Jakarta, Aktual.com – Banyaknya komisaris di BUMN yang rangkap jabatan dengan posisi di Kementerian/Lembaga masuk dalam kategori darurat. Pasalnya, kendati dari regulasi yang ada melarangnya, tapi praktiknya kian menggila.

Untuk itu, menurut Direktur Adokasi Pusat Kajian Anti Korupsi (PUKAT)UGM, Oce Madril, pemerintah dalam hal ini Kementerian BUMN dan Kementerian Pendayagunaan Aparatur Negara (PAN-RB), perlu ada ketegasan untuk menata kembalai, apakah jabatan komisaris itu menjadi jabatan politis atau profesional.

“Jika melihat ada 222 komisaris yang merangkap jabatan, itu sudah masuk tahap darurat. Dimana seharusnya Presiden harus bersikap. Karena sangat disayangkan, jika awalnya mereka mau mengawasi, malah tak punya waktu, sehingga jadi beban BUMN tersebut,” ungkap dia, dalam diskusi Rangkap Jabatan PNS dan Komisaris BUMN: Menyoal Profesionalisme ASN, di Jakarta, Selasa (6/6).
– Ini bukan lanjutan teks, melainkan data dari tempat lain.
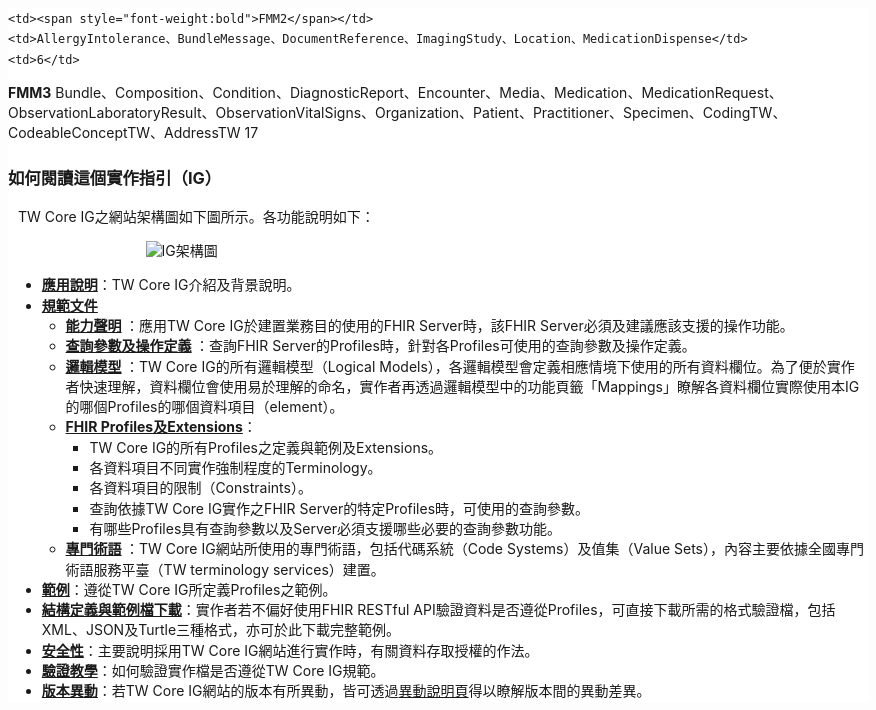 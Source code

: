	<td><span style="font-weight:bold">FMM2</span></td>
	<td>AllergyIntolerance、BundleMessage、DocumentReference、ImagingStudy、Location、MedicationDispense</td>
	<td>6</td>
  </tr>
  <tr>
	<td><span style="font-weight:bold">FMM3</span></td>
	<td>Bundle、Composition、Condition、DiagnosticReport、Encounter、Media、Medication、MedicationRequest、ObservationLaboratoryResult、ObservationVitalSigns、Organization、Patient、Practitioner、Specimen、CodingTW、CodeableConceptTW、AddressTW</td>
	<td>17</td>
  </tr>
</tbody>
</table>
</div>
</div>

### 如何閱讀這個實作指引（IG）

<div  style="padding-left: 10px;">
<p>TW Core IG之網站架構圖如下圖所示。各功能說明如下：</p>

<img class="figure-img img-responsive img-rounded center-block" src="index/structure.jpg" alt="IG架構圖" style="display: block;margin-left: auto;margin-right: auto;width: 70%;"/>
<div style="clear:both;"></div>

<ul>
	<li><strong><a href="index.html">應用說明</a></strong>：TW Core IG介紹及背景說明。</li>
	<li><strong><a href="artifacts.html">規範文件</a></strong>
	<ul>
		<li><strong><a href="capabilitystatements.html">能力聲明</a>
			</strong>：應用TW Core IG於建置業務目的使用的FHIR Server時，該FHIR Server必須及建議應該支援的操作功能。
		</li>
		<li><strong><a href="searchparameters-and-operation.html">查詢參數及操作定義</a>
			</strong>：查詢FHIR Server的Profiles時，針對各Profiles可使用的查詢參數及操作定義。
		</li>
		<li><strong><a href="models.html">邏輯模型</a>
			</strong>：TW Core IG的所有邏輯模型（Logical Models），各邏輯模型會定義相應情境下使用的所有資料欄位。為了便於實作者快速理解，資料欄位會使用易於理解的命名，實作者再透過邏輯模型中的功能頁籤「Mappings」瞭解各資料欄位實際使用本IG的哪個Profiles的哪個資料項目（element）。
		</li>
		<li><strong><a href="profiles-and-extensions.html">FHIR Profiles及Extensions</a></strong>：
			<ul>
				<li>TW Core IG的所有Profiles之定義與範例及Extensions。</li>
				<li>各資料項目不同實作強制程度的Terminology。</li>
				<li>各資料項目的限制（Constraints）。</li>
				<li>查詢依據TW Core IG實作之FHIR Server的特定Profiles時，可使用的查詢參數。</li>
				<li>有哪些Profiles具有查詢參數以及Server必須支援哪些必要的查詢參數功能。</li>
			</ul>
		</li>
		<li><strong><a href="terminologies.html">專門術語</a>
			</strong>：TW Core IG網站所使用的專門術語，包括代碼系統（Code Systems）及值集（Value Sets），內容主要依據全國專門術語服務平臺（TW terminology services）建置。
		</li>
	</ul>
	</li>
	<li><strong><a href="examples.html">範例</a></strong>：遵從TW Core IG所定義Profiles之範例。</li>
	<li><strong><a href="downloads.html">結構定義與範例檔下載</a></strong>：實作者若不偏好使用FHIR RESTful API驗證資料是否遵從Profiles，可直接下載所需的格式驗證檔，包括XML、JSON及Turtle三種格式，亦可於此下載完整範例。</li>
	<li><strong><a href="security.html">安全性</a></strong>：主要說明採用TW Core IG網站進行實作時，有關資料存取授權的作法。</li>
	<li><strong><a href="validates.html">驗證教學</a></strong>：如何驗證實作檔是否遵從TW Core IG規範。</li>
	<li><strong><a href="https://twcore.mohw.gov.tw/ig/twcore/history.html">版本異動</a></strong>：若TW Core IG網站的版本有所異動，皆可透過<a href="https://twcore.mohw.gov.tw/ig/twcore/history.html">異動說明頁</a>得以瞭解版本間的異動差異。</li>
</ul>
</div>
Memang berdasar temuan Ombudsman RI, daro 144 unit yang dipantau, ditemukan 222 komisaris yang merangkap jabatan sebagai pelaksana pelayanan publik atau 41 persen dari total 541 komisaris di semua BUMN.

Dia menegaskan, dengan masih maraknya praktik rangkap jabatan, maka segala aturan ini hanya basa-basi saja. Bahkan dalam aturan, untuk menjadi komisaris harus ada fit and proper test-nya. Tapi faktanya tak seperti itu.

“Penujukkan komisaris justru hanya main lobi dan bagi-bagi kavling. Bisa jadi dia yang dulu jadi tim sukses maka jadi komisaris. Makanya BUMN saat GCG-nya (good corporate governance) lemah. Kalau BUMN GCG kuat tak akan terjadi asal tunjuk komisaris. Itu jauh d azas profesionalitas,” jelasnya.

Untuk itu, dia menyarankan agar yang bersangkutan itu mau dengan sukarela memilih di posisi eselon I atau II di kementerian, atau memilih sebagai komisaris.

“Tapi memang dari praktik yang ada, pengangkatan komisaris BUMN ini sangat politis dan jadi jabatan politik. Berdasar model like and dislike. Jadi orang yang diangkat itu karena kedekatan dengan parpol tertentu. Ini memang ulah Menteri BUMN saat ini, beda dengan Menteri BUMN zaman Pak Dahlan (Dahlan Iskan-MenBUMN era SBY),” pungkasnya.